### Assignment:
Drop every picture. Then return, exactly, the lines from the beginning of the listing below through the one containing "en el osciloscopio?".

### Provided entries:
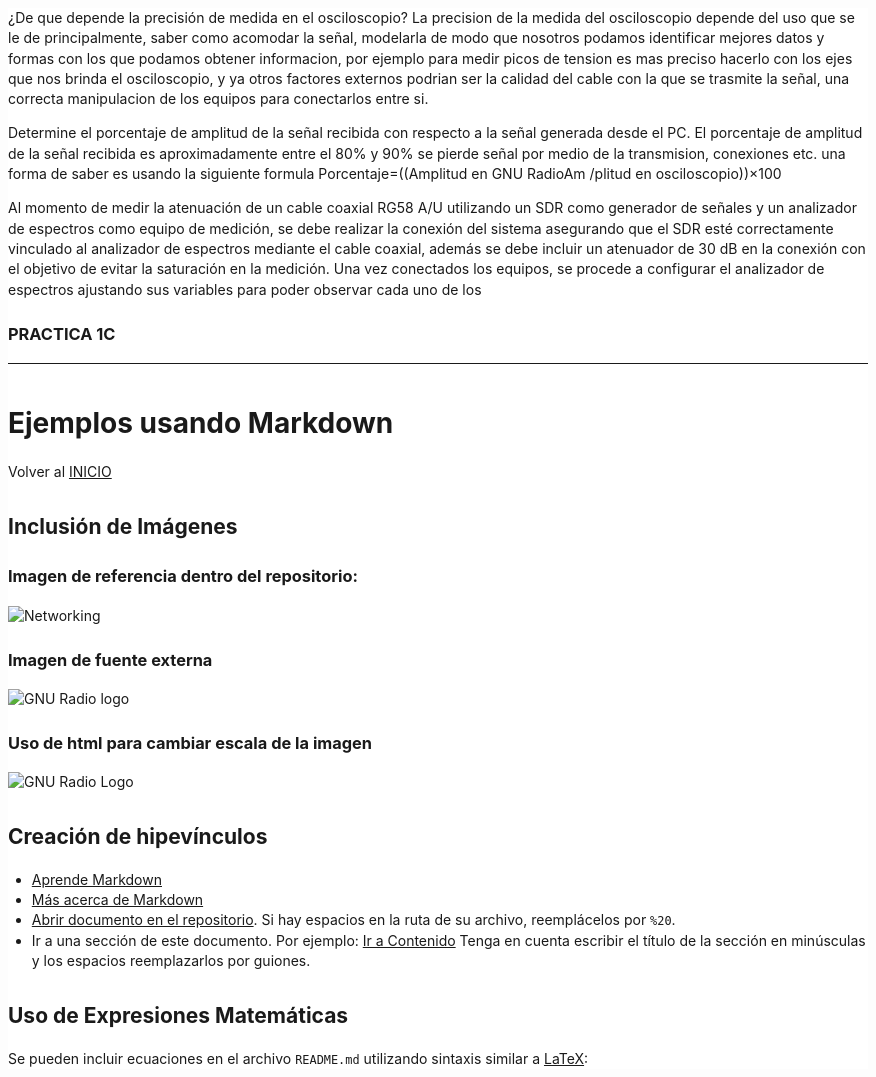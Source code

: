 ¿De que depende la precisión de medida en el osciloscopio?
La precision de la medida del osciloscopio depende del uso que se le de principalmente, saber como acomodar la señal, modelarla de modo que nosotros podamos identificar mejores datos y formas con los que podamos obtener informacion, por ejemplo para medir picos de tension es mas preciso hacerlo con los ejes que nos brinda el osciloscopio, y ya otros factores externos podrian ser la calidad del cable con la que se trasmite la señal, una correcta manipulacion de los equipos para conectarlos entre si.

Determine el porcentaje de amplitud de la señal recibida con respecto a la señal generada desde el PC.
El porcentaje de amplitud de la señal recibida es aproximadamente entre el 80% y 90% se pierde señal por medio de la transmision, conexiones etc. una forma de saber es usando la siguiente formula Porcentaje=((Amplitud en GNU RadioAm /plitud en osciloscopio​))×100 

Al momento de medir la atenuación de un cable coaxial RG58 A/U utilizando un SDR como generador de señales y un analizador de espectros como equipo de medición, se debe realizar la conexión del sistema asegurando que el SDR esté correctamente vinculado al analizador de espectros mediante el cable coaxial, además se debe incluir un atenuador de 30 dB en la conexión con el objetivo de evitar la saturación en la medición. Una vez conectados los equipos, se procede a configurar el analizador de espectros ajustando sus variables para poder observar cada uno de los





### PRACTICA 1C


---
# Ejemplos usando Markdown

Volver al [INICIO](#laboratorio-de-comunicaciones)

## Inclusión de Imágenes
### Imagen de referencia dentro del repositorio:
![Networking](my%20file/test.png)

### Imagen de fuente externa
![GNU Radio logo](https://kb.ettus.com/images/thumb/5/50/gnuradio.png/600px-gnuradio.png)

### Uso de html para cambiar escala de la imagen
<img src="https://kb.ettus.com/images/thumb/5/50/gnuradio.png/600px-gnuradio.png" alt="GNU Radio Logo" width="300">

## Creación de hipevínculos 
- [Aprende Markdown](https://markdown.es/)
- [Más acerca de Markdown](https://docs.github.com/en/get-started/writing-on-github/getting-started-with-writing-and-formatting-on-github/basic-writing-and-formatting-syntax)
- [Abrir documento en el repositorio](my%20file/test_file.txt). Si hay espacios en la ruta de su archivo, reemplácelos por `%20`.
- Ir a una sección de este documento. Por ejemplo: [Ir a Contenido](#contenido) Tenga en cuenta escribir el título de la sección en minúsculas y los espacios reemplazarlos por guiones.
## Uso de Expresiones Matemáticas
Se pueden incluir ecuaciones en el archivo `README.md` utilizando sintaxis similar a [LaTeX](https://manualdelatex.com/tutoriales/ecuaciones):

### Output for this task:
Source code

: ¿De que depende la precisión de medida en el osciloscopio?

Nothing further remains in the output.